Does this cause any problems in your work?
Does this cause any problems in your work?
If we have operator that produces NumberProxy results(unpack_rng_state in my case), and these results happen to be passed to backward pass(like the i3,i4 in the upper trace), thunder used the NumerProxy value in meta function(7 in the example) not the one computed in runtime(i3,i4). I hope I registered the operator the right way
triage review:
- we would like to pursue the general problem of being able to return a NumberProxy without a value here
- @jjsjann123 , this will probably be necessary for symbolic value support, if you're interested in taking a look
Does this look about right?
root@c574d9980ec8:/volume# python thunder_issue_231.py
# Constructed by Delete Last Used (took 0 milliseconds)
import operator
import thunder.core.devices as devices
import torch
from thunder.executors.torchex import no_autocast
@torch.no_grad()
@no_autocast()
def augmented_forward_fn(a):
# a: "cuda:0 f32[2, 2]"
t2 = get_rng_state_prim_impl(None, devices.Device("cuda:0")) # t2: "cpu ui8[16]"
(i3, i4) = unpack_rng_state_prim_impl(t2)
del t2
[t1] = nvFusion0(a, i3, i4)
# t0 = prims.uniform_philox((2, 2), 0.0, 1.0, device=devices.Device("cuda:0"), dtype=dtypes.float32, seed=i3, offset=i4) # t0: "cuda:0 f32[2, 2]"
# t1 = prims.mul(t0, a) # t1: "cuda:0 f32[2, 2]"
i6 = operator.add(i4, 4) # i6: "int 4"
# i6 = prims.add(i4, 4) # i6: "int 4"
t7 = pack_rng_state_prim_impl(i3, i6) # t7: "cpu ui8[16]"
del i6
set_rng_state_prim_impl(t7, devices.Device("cuda:0"))
del t7
return {'output': t1, 'flat_args': [a], 'flat_output': (t1,)}, ((), (i3, i4))
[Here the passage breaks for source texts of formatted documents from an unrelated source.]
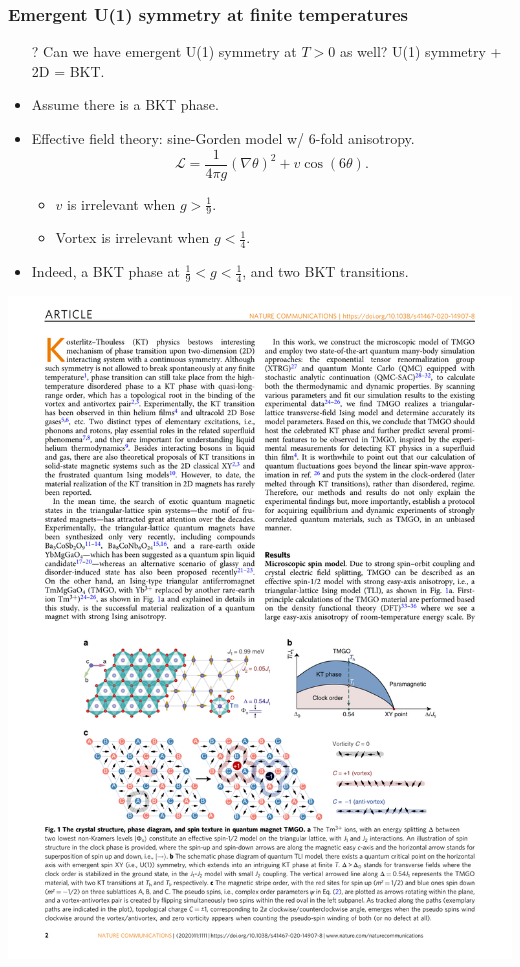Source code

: \documentclass[xcolor=table, aspectratio=1610,ignorenonframetext]{beamer}
\begin{document}
\begin{frame}
  \frametitle{Emergent U(1) symmetry at finite temperatures}
  \begin{itemize}
    \item[?] Can we have emergent U(1) symmetry at $T>0$ as well? U(1) symmetry + 2D = BKT.
    \item \alert{Assume} there is a BKT phase.
    \item Effective field theory: sine-Gorden model w/ 6-fold anisotropy.
    \[\mathcal L = \frac1{4\pi g}(\nabla\theta)^2 + v\cos(6\theta).\]
    \begin{itemize}
      \item $v$ is irrelevant when $g>\frac19$.
      \item Vortex is irrelevant when $g < \frac14$.
    \end{itemize}
    \item Indeed, a BKT phase at $\frac19<g<\frac14$, and two BKT transitions.
  \end{itemize}
  \begin{center}
    \includegraphics{phase-diagram}
  \end{center}
\end{frame}
\end{document}
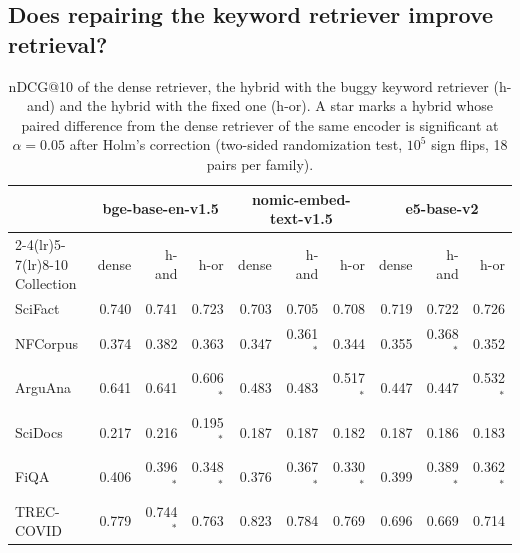 \documentclass[11pt]{article}
\begin{document}
\subsection{Does repairing the keyword retriever improve retrieval?}
\label{sec:effect}

\begin{table}[h]
\centering
\small
\begin{tabular}{lrrrrrrrrr}
\toprule
 & \multicolumn{3}{c}{bge-base-en-v1.5} & \multicolumn{3}{c}{nomic-embed-text-v1.5} & \multicolumn{3}{c}{e5-base-v2} \\
\cmidrule(lr){2-4}\cmidrule(lr){5-7}\cmidrule(lr){8-10}
Collection & dense & h-and & h-or & dense & h-and & h-or & dense & h-and & h-or \\
\midrule
SciFact & 0.740 & 0.741 & 0.723 & 0.703 & 0.705 & 0.708 & 0.719 & 0.722 & 0.726 \\
NFCorpus & 0.374 & 0.382 & 0.363 & 0.347 & 0.361$^{*}$ & 0.344 & 0.355 & 0.368$^{*}$ & 0.352 \\
ArguAna & 0.641 & 0.641 & 0.606$^{*}$ & 0.483 & 0.483 & 0.517$^{*}$ & 0.447 & 0.447 & 0.532$^{*}$ \\
SciDocs & 0.217 & 0.216 & 0.195$^{*}$ & 0.187 & 0.187 & 0.182 & 0.187 & 0.186 & 0.183 \\
FiQA & 0.406 & 0.396$^{*}$ & 0.348$^{*}$ & 0.376 & 0.367$^{*}$ & 0.330$^{*}$ & 0.399 & 0.389$^{*}$ & 0.362$^{*}$ \\
TREC-COVID & 0.779 & 0.744$^{*}$ & 0.763 & 0.823 & 0.784 & 0.769 & 0.696 & 0.669 & 0.714 \\
\bottomrule
\end{tabular}
\caption{nDCG@10 of the dense retriever, the hybrid with the buggy keyword retriever (h-and) and the hybrid with the fixed one (h-or). A star marks a hybrid whose paired difference from the dense retriever of the same encoder is significant at $\alpha = 0.05$ after Holm's correction (two-sided randomization test, $10^5$ sign flips, 18 pairs per family).}
\label{tab:ndcg}
\end{table}
\end{document}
# Constructed by Delete Last Used (took 0 milliseconds)
import torch
from thunder.executors.torchex import no_autocast
@torch.no_grad()
@no_autocast()
def backward_fn(saved_for_backward, cotangents):
# saved_for_backward: "Collection"
# cotangents: "Collection"
_, C1, = saved_for_backward
clear_collection(saved_for_backward)
del saved_for_backward
t2, = cotangents
clear_collection(cotangents)
del cotangents
i3, i4, = C1
clear_collection(C1)
del C1
[t12] = nvFusion0(i3, i4, t2)
# t0 = prims.uniform_philox((2, 2), 0.0, 1.0, device=devices.Device("cuda:0"), dtype=dtypes.float32, seed=i3, offset=i4) # t0: "cuda:0 f32[2, 2]"
# t12 = prims.mul(t0, t2) # t12: "cuda:0 f32[2, 2]"
del i3, i4, t2
return (t12,)
I see (i3, i4) is being saved for backward.
This is with your branch + @kshitij12345 's suggestion on removing the treemap + #250
I happen to be playing with this recently and my hack seems to plumbed it through for you.
sadly, when this line is removed, there are other cases where a NumberProxy name is returned but it doesn't exist in the trace
I don't think my PR helps at all.... since it apparently runs fine without it. :laughing:
Wondering what are the other cases that you are looking at?
Wondering what are the other cases that you are looking at?
when I remove the treemap line and run the dropout case, it has NameError: name 'f7' is not defined.
def func(a):
b = torch.nn.functional.dropout(a, p=0.5)
return b*a
In dropout case the NumberProxy is just constant number(2.0), and in the uniform case it is the i3,i4, which is number produced by an operator, so I tried to hack it with https://github.com/Lightning-AI/lightning-thunder/pull/244. But we probably need more general way to deal with it
Linking issue #403
@kiya00, I think this issue was closed automatically. Is it really fixed or should be reopened?
ah... forgot that we had this one open already. I'm linking it to #541 and I'll verify this when I close the other.